INTRODUCTION
Formulations of the amphotericin B (AmB) remain the first-choice agents for the management of pulmonary fungal diseases.[1] AmB is an ancient agent used over many decades in treating various fungal infections clinically in the human.[2] Low fungal resistance and broad-spectrum antifungal activities are the most valuable pharmaceutical characters encourage continuous usage of AmB.[3]
AmB isolated from Streptomyces nodosus in the soil of the Orinoco River region of Venezuela in the 1950s. Deoxycholate AmB (D-AmB) is the first form of AmB developed in 1955 to use against systemic fungal infections.[4] It quickly approved to use clinically by the Food and Drug Administration in 1958 in spite of unknown its structure due to its broad-spectrum antifungal activity.[5] In 1958, an intravenous formula of sodium D-AmB solution was presented in the markets at the name Fungizone Squibb.[6] The ancient formula of AmB that contains D-AmB has more side effects presented by nephrotoxicity than recently developed lipid formula in 1990, which releases low concentrations of AmB in the human serum.[7]

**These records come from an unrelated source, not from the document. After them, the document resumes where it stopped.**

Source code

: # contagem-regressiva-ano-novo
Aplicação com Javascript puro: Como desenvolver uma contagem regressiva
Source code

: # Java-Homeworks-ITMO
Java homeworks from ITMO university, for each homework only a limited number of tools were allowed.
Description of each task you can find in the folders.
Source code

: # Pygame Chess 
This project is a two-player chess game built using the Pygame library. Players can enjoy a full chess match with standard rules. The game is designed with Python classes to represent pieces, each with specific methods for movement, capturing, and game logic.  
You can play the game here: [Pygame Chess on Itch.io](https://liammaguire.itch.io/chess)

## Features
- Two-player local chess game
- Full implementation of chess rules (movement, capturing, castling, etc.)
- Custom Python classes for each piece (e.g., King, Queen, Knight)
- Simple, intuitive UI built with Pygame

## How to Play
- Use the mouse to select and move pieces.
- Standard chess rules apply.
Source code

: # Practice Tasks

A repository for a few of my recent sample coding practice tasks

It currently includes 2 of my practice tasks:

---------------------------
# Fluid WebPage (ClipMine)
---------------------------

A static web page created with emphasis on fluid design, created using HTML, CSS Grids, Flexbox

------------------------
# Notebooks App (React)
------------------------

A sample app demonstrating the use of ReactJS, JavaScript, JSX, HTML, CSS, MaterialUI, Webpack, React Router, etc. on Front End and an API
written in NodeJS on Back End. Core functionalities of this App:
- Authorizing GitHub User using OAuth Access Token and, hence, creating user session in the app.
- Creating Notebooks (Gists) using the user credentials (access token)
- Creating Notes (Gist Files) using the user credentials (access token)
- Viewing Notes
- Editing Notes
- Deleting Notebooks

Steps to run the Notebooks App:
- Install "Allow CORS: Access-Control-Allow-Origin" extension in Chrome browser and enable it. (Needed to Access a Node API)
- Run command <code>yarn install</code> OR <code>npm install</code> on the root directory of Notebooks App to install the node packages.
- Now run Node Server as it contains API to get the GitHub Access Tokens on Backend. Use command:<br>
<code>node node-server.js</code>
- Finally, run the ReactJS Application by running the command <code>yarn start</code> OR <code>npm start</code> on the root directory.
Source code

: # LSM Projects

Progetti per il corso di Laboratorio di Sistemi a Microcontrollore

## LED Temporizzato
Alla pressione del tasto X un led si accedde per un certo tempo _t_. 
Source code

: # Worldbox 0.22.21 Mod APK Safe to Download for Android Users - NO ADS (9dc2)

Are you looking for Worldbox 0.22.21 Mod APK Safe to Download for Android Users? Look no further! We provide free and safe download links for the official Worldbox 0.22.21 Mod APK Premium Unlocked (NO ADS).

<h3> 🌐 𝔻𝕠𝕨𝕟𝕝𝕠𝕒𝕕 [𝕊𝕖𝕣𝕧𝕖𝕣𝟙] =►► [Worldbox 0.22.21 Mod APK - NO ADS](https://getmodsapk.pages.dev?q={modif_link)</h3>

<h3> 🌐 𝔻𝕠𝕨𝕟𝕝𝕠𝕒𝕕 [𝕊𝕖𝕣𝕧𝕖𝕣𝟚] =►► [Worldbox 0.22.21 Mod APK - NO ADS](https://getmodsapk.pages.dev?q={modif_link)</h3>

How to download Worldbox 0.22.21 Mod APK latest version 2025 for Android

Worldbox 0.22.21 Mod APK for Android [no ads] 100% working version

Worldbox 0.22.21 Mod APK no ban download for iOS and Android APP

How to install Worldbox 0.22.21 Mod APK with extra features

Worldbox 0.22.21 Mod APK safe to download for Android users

Systemic drugs distribute in tissues at different concentration that may differ from their concentration in bloodstream, hence, the knowledge of systemic antifungal drug tissue penetration is important to understand the efficacy of drug to treat fungi, some pulmonary mycosis are located in balls at lung cavity with few contacts to blood vessels, thus, these systemic antifungal drugs are ineffective. Hence, using a topical antifungal drug is required.[1]
This study highlights the topical efficacy of AmB to treat pulmonary mycosis depending on searches and case report studies.
TOPICAL USAGE OF AMPHOTERICIN B
Topical modern applications of AmB provide a promising way of fungal treatment to reduce the adverse effects of intravenous usage of AmB.[2]
There are many advantages to using AmB as a topical treatment of dermatophytosis. First, discover new drugs or modification old one will participate to increase the available limited number of antifungal drugs.[8] Second, topical preparations are much less costly than systemic administration of antifungal drugs and cause minimal adverse side effects.[9,10] Third, the application of the topical formula of AmB considers more safety to use and will not produce clinically relevant serum levels of AmB.[10,11]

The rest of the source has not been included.